Gore Vidal at age 21, in 1974.

Is there a 2012 equivalent to the honorific “man of letters”? (“Male of email” won’t do.) The phrase used to refer, with a blithely unconscious sexism, to a writer who took all the world as his page in novels, plays, screenplays and essays, and whose political opinions found listeners beyond the ghetto of the intelligentsia.

The years just after World War II produced a host of these public savants: Norman Mailer, Truman Capote, William F. Buckley and — brawling with and outliving each of them — Gore Vidal, who spent nearly seven decades as a roaring or purring literary lion before dying today in Los Angeles at 86. His rivals may have written finer, deeper, more penetrating or influential works, but no other writer could claim Vidal’s sheer, breathless breadth: authorship of best-selling historical novels (Burr, Lincoln), a scandalous transsexual jape (Myra Breckinridge), a classic play on American politics (The Best Man) and the most expensive pornographic film ever made (Caligula).

(MORETIME on Vidal: Five Decades of Writing and Reviews)

The son of Eugene Vidal, a West Point quarterback who became an aviation executive, and his socialite wife, young Gore was closest to his grandfather, the Oklahoma Senator Thomas Gore. The boy would often read to the blind Senator, stoking a lifelong fascination with literature and politics. Attending the poshest schools, Gore skipped college to enlist in the Army, serving in the Aleutian Islands — the setting for his first novel, Williwaw, published in 1946 when he was just 20.

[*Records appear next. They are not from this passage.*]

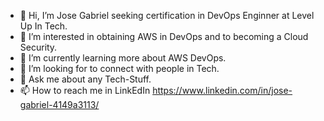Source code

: - 👋 Hi, I’m Jose Gabriel seeking certification in DevOps Enginner at Level Up In Tech.
- 👀 I’m interested in obtaining AWS in DevOps and to becoming a Cloud Security. 
- 🌱 I’m currently learning more about AWS DevOps.
- 💞️ I’m looking for to connect with people in Tech. 
- 💬 Ask me about any Tech-Stuff. 
- 📫 How to reach me in LinkEdIn https://www.linkedin.com/in/jose-gabriel-4149a3113/ 

<!---
jdegabriel/jdegabriel is a ✨ special ✨ repository because its `README.md` (this file) appears on your GitHub profile.
You can click the Preview link to take a look at your changes.
--->
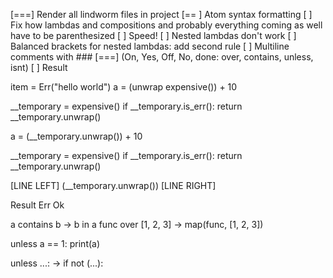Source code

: [===] Render all lindworm files in project
[== ] Atom syntax formatting
[   ] Fix how lambdas and compositions and probably everything coming as well have to be parenthesized
[   ] Speed!
[   ] Nested lambdas don't work
[   ] Balanced brackets for nested lambdas: add second rule
[   ] Multiline comments with ###
[===] (On, Yes, Off, No, done: over, contains, unless, isnt)
[   ] Result

item = Err("hello world")
a = (unwrap expensive()) + 10

__temporary = expensive()
if __temporary.is_err():
    return __temporary.unwrap()

a = (__temporary.unwrap()) + 10


__temporary = expensive()
if __temporary.is_err():
    return __temporary.unwrap()

[LINE LEFT] (__temporary.unwrap()) [LINE RIGHT]


Result Err Ok

a contains b -> b in a
func over [1, 2, 3] -> map(func, [1, 2, 3])

unless a == 1:
    print(a)

unless ...: -> if not (...):
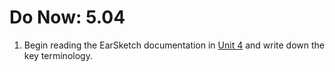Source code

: # Do Now: 5.04

1. Begin reading the EarSketch documentation in [Unit 4](http://earsketch.gatech.edu/category/unit-4) and write down the key terminology. 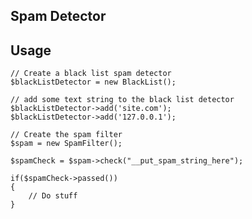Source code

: Spam Detector
---------------------

## Usage

	// Create a black list spam detector
	$blackListDetector = new BlackList();

	// add some text string to the black list detector
	$blackListDetector->add('site.com');
	$blackListDetector->add('127.0.0.1');

	// Create the spam filter
	$spam = new SpamFilter();

	$spamCheck = $spam->check("__put_spam_string_here");

	if($spamCheck->passed())
	{
		// Do stuff
	}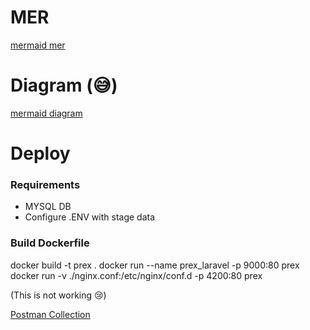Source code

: # MER
[mermaid mer](MER.mmd)

# Diagram (😅)
[mermaid diagram](flow_diagram.mmd)


# Deploy 

### Requirements
- MYSQL DB 
- Configure .ENV with stage data

### Build Dockerfile
docker build -t prex .
docker run --name prex_laravel -p 9000:80 prex
docker run -v ./nginx.conf:/etc/nginx/conf.d -p 4200:80 prex 

(This is not working 😢)

[Postman Collection](https://app.getpostman.com/join-team?invite_code=65b5e87eac05781ef242421ea8dccb5a&target_code=2f380b0c804216db04445c9e60912cbb)
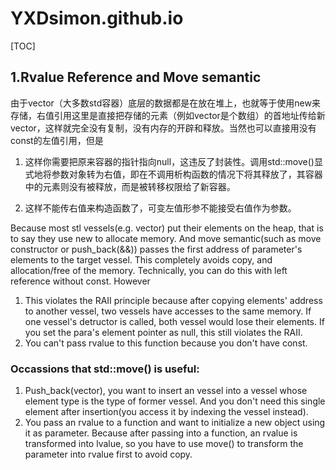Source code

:# YXDsimon.github.io

[TOC]

## 1.Rvalue Reference and Move semantic
由于vector（大多数std容器）底层的数据都是在放在堆上，也就等于使用new来存储，右值引用这里是直接把存储的元素（例如vector是个数组）的首地址传给新vector，这样就完全没有复制，没有内存的开辟和释放。当然也可以直接用没有const的左值引用，但是
1. 这样你需要把原来容器的指针指向null，这违反了封装性。调用std::move()显式地将参数对象转为右值，即在不调用析构函数的情况下将其释放了，其容器中的元素则没有被释放，而是被转移权限给了新容器。

2. 这样不能传右值来构造函数了，可变左值形参不能接受右值作为参数。

Because most stl vessels(e.g. vector) put their elements on the heap, that is to say they use new to allocate memory. And move semantic(such as move constructor or push_back(&&)) passes the first address of parameter's elements to the target vessel. This completely avoids copy, and allocation/free of the memory. Technically, you can do this with left reference without const. However

1. This violates the RAII principle because after copying elements' address to another vessel, two vessels have accesses to the same memory. If one vessel's detructor is called, both vessel would lose their elements.  If you set the para's element pointer as null, this still violates the RAII.
1. You can't pass rvalue to this function because you don't have const.

### Occassions that std::move() is useful:

1. Push_back(vector), you want to insert an vessel into a vessel whose element type is the type of former vessel. And you don't need this single element after insertion(you access it by indexing the vessel instead).
2. You pass an rvalue to a function and want to initialize a new object using it as parameter. Because after passing into a function, an rvalue is transformed into lvalue, so you have to use move() to transform the parameter into rvalue first to avoid copy.
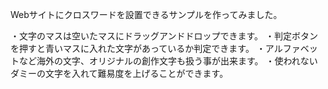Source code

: Webサイトにクロスワードを設置できるサンプルを作ってみました。

・文字のマスは空いたマスにドラッグアンドドロップできます。
・判定ボタンを押すと青いマスに入れた文字があっているか判定できます。
・アルファベットなど海外の文字、オリジナルの創作文字も扱う事が出来ます。
・使われないダミーの文字を入れて難易度を上げることができます。
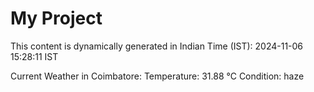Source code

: # My Project

This content is dynamically generated in Indian Time (IST): 2024-11-06 15:28:11 IST


Current Weather in Coimbatore:
Temperature: 31.88 °C
Condition: haze
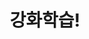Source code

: ---
title:  "강화학습!"
excerpt: "강화학습의 기초부터"

categories:
  - RL
tags:
  - Reinforcement Learning
  - Machine Learning
last_modified_at: 2021-08-15T09:06:00-05:00
---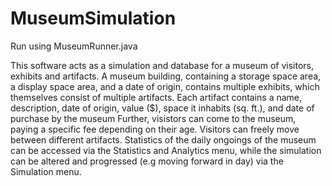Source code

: # MuseumSimulation

Run using MuseumRunner.java

This software acts as a simulation and database for a museum of visitors, exhibits and artifacts. 
A museum building, containing a storage space area, a display space area, and a date of origin, contains multiple exhibits, which themselves consist of multiple artifacts.
Each artifact contains a name, description, date of origin, value ($), space it inhabits (sq. ft.), and date of purchase by the museum
Further, visistors can come to the museum, paying a specific fee depending on their age. Visitors can freely move between different artifacts.
Statistics of the daily ongoings of the museum can be accessed via the Statistics and Analytics menu, while the simulation can be altered and progressed (e.g moving forward in day) via the Simulation menu.
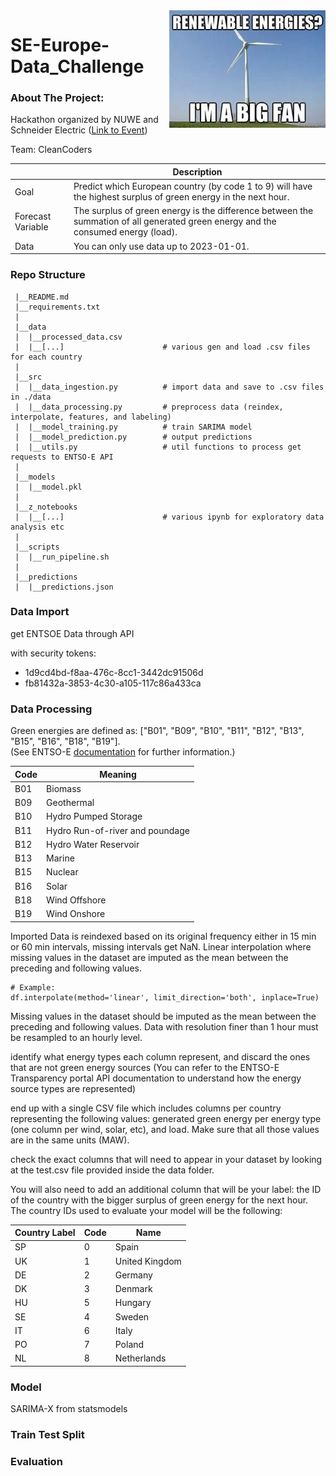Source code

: <img src="logo.jpeg" align="right" width="250"  />

# SE-Europe-Data_Challenge

### About The Project: 

Hackathon organized by NUWE and Schneider Electric ([Link to Event](https://nuwe.io/dev/competitions/schneider-electric-european-2023))

Team: CleanCoders

||Description|
|------|---------------------------------------------------------------------------------------------------------------|
| Goal | Predict which European country (by code 1 to 9) will have the highest surplus of green energy in the next hour. |
| Forecast Variable | The surplus of green energy is the difference between the summation of all generated green energy and the consumed energy (load). |
| Data | You can only use data up to 2023-01-01. |

### Repo Structure
 
     |__README.md
     |__requirements.txt
     |
     |__data
     |  |__processed_data.csv
     |  |__[...]                      # various gen and load .csv files for each country
     |
     |__src
     |  |__data_ingestion.py          # import data and save to .csv files in ./data
     |  |__data_processing.py         # preprocess data (reindex, interpolate, features, and labeling)
     |  |__model_training.py          # train SARIMA model
     |  |__model_prediction.py        # output predictions
     |  |__utils.py                   # util functions to process get requests to ENTSO-E API                      
     |
     |__models
     |  |__model.pkl
     |
     |__z_notebooks
     |  |__[...]                      # various ipynb for exploratory data analysis etc
     |
     |__scripts
     |  |__run_pipeline.sh
     |
     |__predictions
     |  |__predictions.json

### Data Import

get ENTSOE Data through API

with security tokens:
- 1d9cd4bd-f8aa-476c-8cc1-3442dc91506d
- fb81432a-3853-4c30-a105-117c86a433ca

### Data Processing

Green energies are defined as: ["B01", "B09", "B10", "B11", "B12", "B13", "B15", "B16", "B18", "B19"].  
(See ENTSO-E [documentation](https://transparency.entsoe.eu/content/static_content/Static%20content/web%20api/Guide.html#_psrtype:~:text=Hourly-,A.5.%20PsrType,-Code) for further information.)

| Code | Meaning |
|------|--------|
| B01 | Biomass |
| B09 | Geothermal |
| B10 | Hydro Pumped Storage |
| B11 | Hydro Run-of-river and poundage |
| B12 | Hydro Water Reservoir |
| B13 | Marine |
| B15 | Nuclear |
| B16 | Solar |
| B18 | Wind Offshore |
| B19 | Wind Onshore |

Imported Data is reindexed based on its original frequency either in 15 min or 60 min intervals, missing intervals get NaN.
Linear interpolation where missing values in the dataset are imputed as the mean between the preceding and following values.

    # Example:
    df.interpolate(method='linear', limit_direction='both', inplace=True)

Missing values in the dataset should be imputed as the mean between the preceding and following values. Data with resolution finer than 1 hour must be resampled to an hourly level.

identify what energy types each column represent, and discard the ones that are not green energy sources (You can refer to the ENTSO-E Transparency portal API documentation to understand how the energy source types are represented)

end up with a single CSV file which includes columns per country representing the following values: generated green energy per energy type (one column per wind, solar, etc), and load. Make sure that all those values are in the same units (MAW).

check the exact columns that will need to appear in your dataset by looking at the test.csv file provided inside the data folder.

You will also need to add an additional column that will be your label: the ID of the country with the bigger surplus of green energy for the next hour.
The country IDs used to evaluate your model will be the following:

| Country Label | Code | Name             |
|---------------|------|------------------|
| SP            | 0    | Spain            |
| UK            | 1    | United Kingdom   |
| DE            | 2    | Germany          |
| DK            | 3    | Denmark          |
| HU            | 5    | Hungary          |
| SE            | 4    | Sweden           |
| IT            | 6    | Italy            |
| PO            | 7    | Poland           |
| NL            | 8    | Netherlands      |

### Model

SARIMA-X from statsmodels

### Train Test Split

### Evaluation
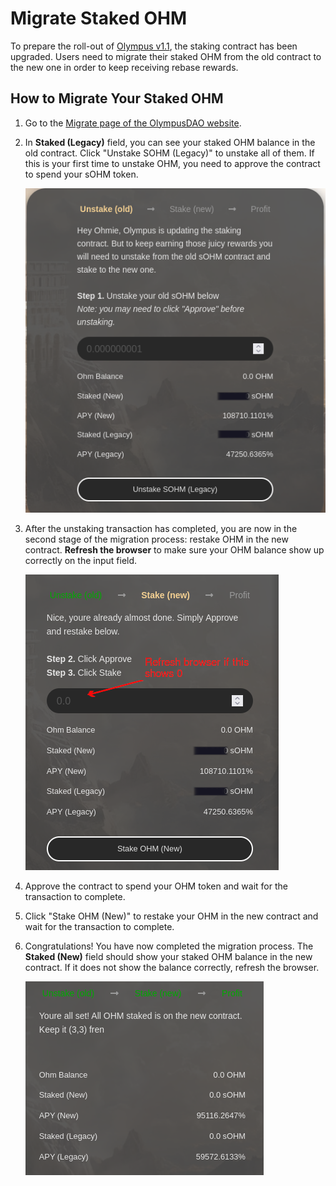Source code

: # Migrate Staked OHM

To prepare the roll-out of [Olympus v1.1](https://olympusdao.medium.com/olympus-v1-1-a5c6a48be7d1), the staking contract has been upgraded. Users need to migrate their staked OHM from the old contract to the new one in order to keep receiving rebase rewards.

## How to Migrate Your Staked OHM

1. Go to the [Migrate page of the OlympusDAO website](https://app.olympusdao.finance/#/stake/migrate).

2. In **Staked (Legacy)** field, you can see your staked OHM balance in the old contract. Click "Unstake SOHM (Legacy)" to unstake all of them. If this is your first time to unstake OHM, you need to approve the contract to spend your sOHM token.

    ![Unstake sOHM](../.gitbook/assets/using-the-website/migrate/unstake.png)

3. After the unstaking transaction has completed, you are now in the second stage of the migration process: restake OHM in the new contract. **Refresh the browser** to make sure your OHM balance show up correctly on the input field.

    ![Restake OHM](../.gitbook/assets/using-the-website/migrate/restake.png)

4. Approve the contract to spend your OHM token and wait for the transaction to complete.

5. Click "Stake OHM (New)" to restake your OHM in the new contract and wait for the transaction to complete.

6. Congratulations! You have now completed the migration process. The **Staked (New)** field should show your staked OHM balance in the new contract. If it does not show the balance correctly, refresh the browser.

    ![Migration is complete](../.gitbook/assets/using-the-website/migrate/complete.png)
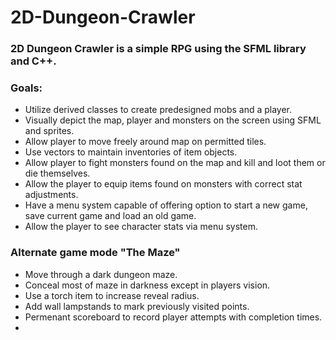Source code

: # 2D-Dungeon-Crawler

### 2D Dungeon Crawler is a simple RPG using the SFML library and C++.

### Goals:
- Utilize derived classes to create predesigned mobs and a player.
- Visually depict the map, player and monsters on the screen using SFML and sprites.
- Allow player to move freely around map on permitted tiles.
- Use vectors to maintain inventories of item objects.
- Allow player to fight monsters found on the map and kill and loot them or die themselves.
- Allow the player to equip items found on monsters with correct stat adjustments.
- Have a menu system capable of offering option to start a new game, save current game and load an old game.
- Allow the player to see character stats via menu system.

### Alternate game mode "The Maze"
- Move through a dark dungeon maze.
- Conceal most of maze in darkness except in players vision.
- Use a torch item to increase reveal radius.
- Add wall lampstands to mark previously visited points.
- Permenant scoreboard to record player attempts with completion times.
- 
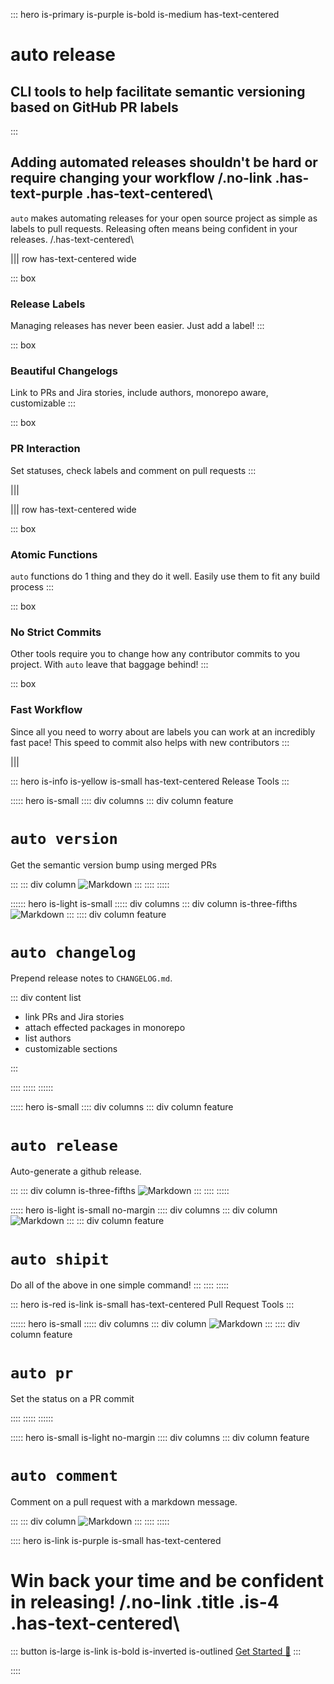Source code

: ::: hero is-primary is-purple is-bold is-medium has-text-centered

# auto release

## CLI tools to help facilitate semantic versioning based on GitHub PR labels

:::

## Adding automated releases shouldn't be hard or require changing your workflow /.no-link .has-text-purple .has-text-centered\

`auto` makes automating releases for your open source project as simple as labels to pull requests. Releasing often means being confident in your releases. /.has-text-centered\

||| row has-text-centered wide

::: box

### Release Labels

Managing releases has never been easier. Just add a label!
:::

::: box

### Beautiful Changelogs

Link to PRs and Jira stories, include authors, monorepo aware, customizable
:::

::: box

### PR Interaction

Set statuses, check labels and comment on pull requests
:::

|||

||| row has-text-centered wide

::: box

### Atomic Functions

`auto` functions do 1 thing and they do it well. Easily use them to fit any build process
:::

::: box

### No Strict Commits

Other tools require you to change how any contributor commits to you project. With `auto` leave that baggage behind!
:::

::: box

### Fast Workflow

Since all you need to worry about are labels you can work at an incredibly fast pace! This speed to commit also helps with new contributors
:::

|||

::: hero is-info is-yellow is-small has-text-centered
Release Tools
:::

::::: hero is-small
:::: div columns
::: div column feature

# `auto version`

Get the semantic version bump using merged PRs

:::
::: div column
![Markdown](images/version.png)
:::
::::
:::::

:::::: hero is-light is-small
::::: div columns
::: div column is-three-fifths
![Markdown](images/changelog.png)
:::
:::: div column feature

# `auto changelog`

Prepend release notes to `CHANGELOG.md`.

::: div content list

- link PRs and Jira stories
- attach effected packages in monorepo
- list authors
- customizable sections

:::

::::
:::::
::::::

::::: hero is-small
:::: div columns
::: div column feature

# `auto release`

Auto-generate a github release.

:::
::: div column is-three-fifths
![Markdown](images/release.png)
:::
::::
:::::

::::: hero is-light is-small no-margin
:::: div columns
::: div column
![Markdown](images/shipit.png)
:::
::: div column feature

# `auto shipit`

Do all of the above in one simple command!
:::
::::
:::::

::: hero is-red is-link is-small has-text-centered
Pull Request Tools
:::

:::::: hero is-small
::::: div columns
::: div column
![Markdown](images/pr.png)
:::
:::: div column feature

# `auto pr`

Set the status on a PR commit

::::
:::::
::::::

::::: hero is-small is-light no-margin
:::: div columns
::: div column feature

# `auto comment`

Comment on a pull request with a markdown message.

:::
::: div column
![Markdown](images/comment.png)
:::
::::
:::::

:::: hero is-link is-purple is-small has-text-centered

# Win back your time and be confident in releasing! /.no-link .title .is-4 .has-text-centered\

::: button is-large is-link is-bold is-inverted is-outlined
[Get Started :tada:](pages/GettingStarted.md)
:::

::::
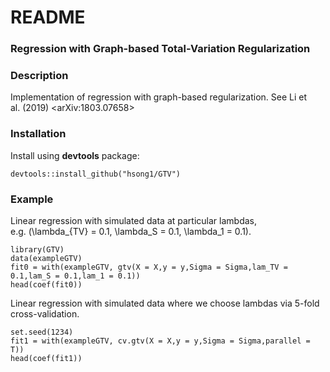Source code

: README
================

### Regression with Graph-based Total-Variation Regularization

### Description

Implementation of regression with graph-based regularization. See Li et
al. (2019) \<arXiv:1803.07658\>

### Installation

Install using **devtools** package:

    devtools::install_github("hsong1/GTV")

### Example

Linear regression with simulated data at particular lambdas,
e.g. \(\lambda_{TV} = 0.1, \lambda_S = 0.1, \lambda_1 = 0.1\).

    library(GTV)
    data(exampleGTV)
    fit0 = with(exampleGTV, gtv(X = X,y = y,Sigma = Sigma,lam_TV = 0.1,lam_S = 0.1,lam_1 = 0.1))
    head(coef(fit0))

Linear regression with simulated data where we choose lambdas via 5-fold
cross-validation.

    set.seed(1234)
    fit1 = with(exampleGTV, cv.gtv(X = X,y = y,Sigma = Sigma,parallel = T))
    head(coef(fit1))
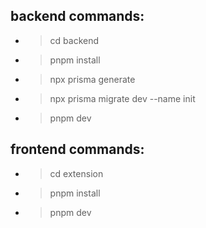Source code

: ## backend commands:

- > cd backend
- > pnpm install
- > npx prisma generate
- > npx prisma migrate dev --name init
- > pnpm dev

## frontend commands:

- > cd extension
- > pnpm install
- > pnpm dev
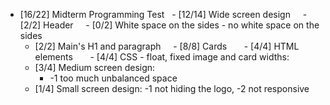 
- [16/22] Midterm Programming Test
  - [12/14] Wide screen design
    - [2/2] Header
    - [0/2] White space on the sides
        - no white space on the sides
    - [2/2] Main's H1 and paragraph
    - [8/8] Cards
      - [4/4] HTML elements
      - [4/4] CSS - float, fixed image and card widths:
  - [3/4] Medium screen design:
      - -1 too much unbalanced space
  - [1/4] Small screen design:
    -1 not hiding the logo,
    -2 not responsive 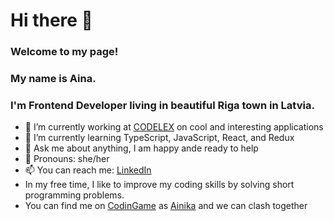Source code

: 

# Hi there 👋

### Welcome to my page!

### My name is Aina.
### I'm Frontend Developer living in beautiful Riga town in Latvia.

* 🔭 I’m currently working at [CODELEX](https://www.codelex.io/) on cool and interesting applications
* 🌱 I’m currently learning TypeScript, JavaScript, React, and Redux
* 💬 Ask me about anything, I am happy ande ready to help
* 🙎 Pronouns: she/her
* 📫 You can reach me: [LinkedIn](www.linkedin.com/in/aina-kostina)
* In my free time, I like to improve my coding skills by solving short programming problems. 
* You can find me on [CodinGame](https://www.codingame.com/home) as [Ainika](https://www.codingame.com/profile/9186e072c8d6cf684ac26e3abfe184949091304) and we can clash together 



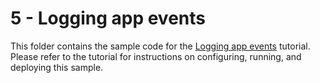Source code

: # 5 - Logging app events

This folder contains the sample code for the [Logging app events][step-5]
tutorial. Please refer to the tutorial for instructions on configuring, running,
and deploying this sample.

[step-5]: https://cloud.google.com/php/getting-started/logging-application-events


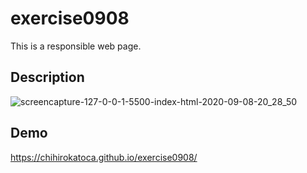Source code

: # exercise0908

This is a responsible web page.

## Description

![screencapture-127-0-0-1-5500-index-html-2020-09-08-20_28_50](https://user-images.githubusercontent.com/64046048/92551128-1db5ac80-f212-11ea-9acc-7e6d33cefa7e.jpg)

## Demo
https://chihirokatoca.github.io/exercise0908/
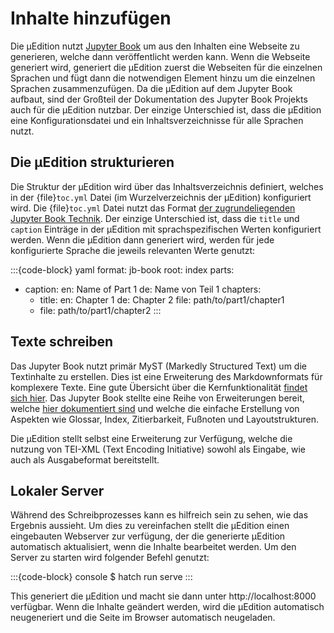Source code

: # Inhalte hinzufügen

Die μEdition nutzt [Jupyter Book](https://jupyterbook.org) um aus den Inhalten eine Webseite zu generieren,
welche dann veröffentlicht werden kann. Wenn die Webseite generiert wird, generiert die μEdition zuerst die
Webseiten für die einzelnen Sprachen und fügt dann die notwendigen Element hinzu um die einzelnen Sprachen
zusammenzufügen. Da die μEdition auf dem Jupyter Book aufbaut, sind der Großteil der Dokumentation des
Jupyter Book Projekts auch für die μEdition nutzbar. Der einzige Unterschied ist, dass die μEdition eine
Konfigurationsdatei und ein Inhaltsverzeichnisse für alle Sprachen nutzt.

## Die μEdition strukturieren

Die Struktur der μEdition wird über das Inhaltsverzeichnis definiert, welches in der {file}`toc.yml` Datei
(im Wurzelverzeichnis der μEdition) konfiguriert wird. Die {file}`toc.yml` Datei nutzt das Format
[der zugrundeliegenden Jupyter Book Technik](https://jupyterbook.org/en/stable/structure/toc.html). Der
einzige Unterschied ist, dass die `title` und `caption` Einträge in der μEdition mit sprachspezifischen
Werten konfiguriert werden. Wenn die μEdition dann generiert wird, werden für jede konfigurierte Sprache
die jeweils relevanten Werte genutzt:

:::{code-block} yaml
format: jb-book
root: index
parts:
  - caption:
      en: Name of Part 1
      de: Name von Teil 1
    chapters:
    - title:
        en: Chapter 1
        de: Chapter 2
      file: path/to/part1/chapter1
    - file: path/to/part1/chapter2
:::

## Texte schreiben

Das Jupyter Book nutzt primär MyST (Markedly Structured Text) um die Textinhalte zu erstellen. Dies ist eine Erweiterung
des Markdownformats für komplexere Texte. Eine gute Übersicht über die Kernfunktionalität
[findet sich hier](https://myst-parser.readthedocs.io/en/latest/syntax/typography.html). Das Jupyter Book stellte eine
Reihe von Erweiterungen bereit, welche [hier dokumentiert sind](https://jupyterbook.org/en/stable/content/index.html)
und welche die einfache Erstellung von Aspekten wie Glossar, Index, Zitierbarkeit, Fußnoten und Layoutstrukturen.

Die μEdition stellt selbst eine Erweiterung zur Verfügung, welche die nutzung von TEI-XML (Text Encoding Initiative)
sowohl als Eingabe, wie auch als Ausgabeformat bereitstellt.

## Lokaler Server

Während des Schreibprozesses kann es hilfreich sein zu sehen, wie das Ergebnis aussieht. Um dies zu vereinfachen stellt
die μEdition einen eingebauten Webserver zur verfügung, der die generierte μEdition automatisch aktualisiert, wenn die
Inhalte bearbeitet werden. Um den Server zu starten wird folgender Befehl genutzt:

:::{code-block} console
$ hatch run serve
:::

This generiert die μEdition und macht sie dann unter http://localhost:8000 verfügbar. Wenn die Inhalte geändert werden,
wird die μEdition automatisch neugeneriert und die Seite im Browser automatisch neugeladen.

Mailer trumped him with his own war novel, The Naked and the Dead, but Vidal earned his own form of notoriety with the 1948 The City and the Pillar, one of the first novels on the subject of homosexuality. This coming-of-age story was also a coming-out confessional. Though he tallied many lovers of both sexes, Vidal championed “same-sex sex” and lived for 53 years with advertising executive Howard Austen. Even in that realm he was a maverick, averring that he and Austen were not sexual partners. Asked a few years ago about gay marriage, Vidal replied, “Since heterosexual marriage is such a disaster, why on earth would anybody want to imitate it?”

(PHOTOSAmerican Writer Gore Vidal Dead at 86)

Briefly exiled from the literary community for the boldness of The City and the Pillar, Vidal turned to the infant medium of television, writing Visit to a Small Planet, later a Broadway play and a movie, and The Death of Billy the Kid, whose film version, The Left Handed Gun, helped make Paul Newman a star. He adapted Tennessee Williams’ Suddenly, Last Summer into a film for Elizabeth Taylor, Katharine Hepburn and Montgomery Clift, and worked uncredited on the script of the Academy Award-winning Ben-Hur, the biggest hit of the 1950s. He later took credit for whatever homoerotic electricity may crackle between Stephen Boyd’s Messala and Charlton Heston’s Ben-Hur.

The 1970 film that Michael Sarne made of Myra Breckinridge — with Rex Reed as Myron transformed by surgery into Raquel Welch as Myra — was gamy enough to earn an X rating—and the contumely of most reviewers. (“Myra Breckinridge,” wrote TIME’s critic, “is about as funny as a child molester.) To Vidal, X was just another letter of the alphabet; but his next screenplay became a movie that had too much sex even for Vidal. That was Caligula, produced by the publisher of Penthouse. At first excited by the project — “Just think of Bob Guccione as one of the Warner brothers,” he told the film’s star, Malcolm McDowell — the writer later soured on the film, as his witty dialogue took a back seat to hard-core frolics. Like so many Vidal disputes, this one ended up in court.

He may be best remembered for The Best Man, produced in 1960 and revived in many election years (including this one). This pièce-à-clef imagined the Presidential primary faceoff between an Adlai Stevenson type, ethical but dithering, and a venal Richard Nixon surrogate. The winner of the real election in 1960 was John F. Kennedy, whose wife was Vidal’s kin by marriage and whose presidency was a frequent butt of Vidal’s essayist venom. This man of letters always wielded a poison pen.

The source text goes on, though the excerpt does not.